We have to be careful while implementing “” to make sure that the data pointer doesn’t leave the tape (this would cause a segmentation fault).

def lt():
    """ performs a < """
    global ptr
    if ptr <= 0:
        raise ValueError, "Segmentation fault!"
    ptr -= 1

def gt():
    """" performs a > """
    global ptr
    if ptr >= 3*10**4 - 1:
        raise ValueError, "Segmentation fault!"
    ptr += 1

While implementing + and – we should make sure, that the value stays in the range 0,256. If the value of a cell gets smaller than 0 o greater than 256 we interpret it as an underflow or as an overflow and quitely let it pass.

def plus():
    """ performs a + """
    global ptr
    tape[ptr] = (tape[ptr] + 1) % 256

def minus():
    """ perfoms a - """
    global ptr
    tape[ptr] = (tape[ptr] - 1) % 256

Implementing “,” and “.” is quite straight forward as well. The only edge case is handling the EOFs while reading from stdin. Since the ASCII code for EOF is 26, we can simply test whether the byte value of the newly read character is 26 and write it to the cell only after we make sure, that this isn’t the case.

def dot():
    """ performs a . """
    global ptr
    sys.stdout.write(chr(tape[ptr]))

def comma():
    """ performs a , """
    global ptr
    c = ord(sys.stdin.read(1))
    if c != 26:
        tape[ptr] = c

Handling Loops
(Observation, the “[“s and “]”s can be interpretted as while loops where the condition is tape[ptr] > 0 with a scope from “[” to “]”.)
Now we must implement the commands “[” and “]”. To do this, we must map the “[“s on the corresponding “]”s (we map the indices of the opening brackets, to the indices of the balancing closing brackets). The way we do this is quite straight forward: We keep a stack for the indices of the “[“s and every time we encounter a “[“, we push its index to the stack. Every time we encounter a “]” we pop an index from the stack and map the current index to it (`it` being the index of the “]” encountered).

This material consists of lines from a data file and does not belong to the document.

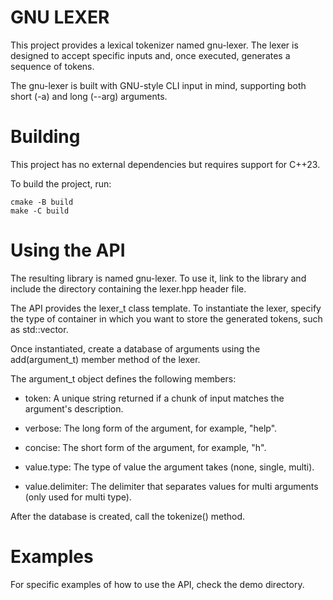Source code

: # GNU LEXER

This project provides a lexical tokenizer named gnu-lexer.
The lexer is designed to accept specific inputs and,
once executed, generates a sequence of tokens.

The gnu-lexer is built with GNU-style CLI input in mind,
supporting both short (-a) and long (--arg) arguments.

# Building

This project has no external dependencies
but requires support for C++23.

To build the project, run:

```console
cmake -B build
make -C build
```

# Using the API

The resulting library is named gnu-lexer.
To use it, link to the library and include
the directory containing the lexer.hpp header file.

The API provides the lexer\_t class template.
To instantiate the lexer,
specify the type of container in which
you want to store the generated tokens,
such as std::vector.

Once instantiated, create a database of arguments
using the add(argument\_t) member method of the lexer.

The argument\_t object defines the following members:

- token: A unique string returned if a chunk of input
matches the argument's description.

- verbose: The long form of the argument, for example, "help".

- concise: The short form of the argument, for example, "h".

- value.type: The type of value the argument takes (none, single, multi).

- value.delimiter: The delimiter that separates values
for multi arguments (only used for multi type).

After the database is created, call the tokenize() method.

# Examples

For specific examples of how to use the API,
check the demo directory.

The reason why this does the right thing is quite simple. Assume we haven’t yet encountered a “]” but have encountered n “[“s. The stack must contain n indices. Obviously the first “]” we encounter always balances the last “[” encountered, so its index should be mapped on it. For the second “]” we encounter this is also similiar, the first “]” we encounter balanced the last “[” so the second “[” we encounter should balance the “[” we encountered second from last, which is the one that is currently on top of the stack. It isn’t hard to imagine why this also works when we encounter a further “[” popping all the indices from the stack or when we encounter a further “]”. There are multiple ways of proving this formally, but the one I like the most is simply induction over the language of balanced brackets (the Dyck Language), which could be generated by the CFG with the terminals “[“, “]” the nonterminal and the start symbol S and the production S \Rightarrow \epsilon|[S]|SS. I will spare the proof and just give the code.

But before doing that let’s think about the two cases where this can go south:

  1. The stack is empty, and we encounter a “]”. The program cannot possibly be a valid Brainfuck program, because the brackets aren’t balanced.
  2. After reading the whole program, the stack isn’t empty. This means that there are more “[“s then “]”s. This also indicates that the program cannot possibly be valid, as having more “[“s then “]”s is a syntactic violation.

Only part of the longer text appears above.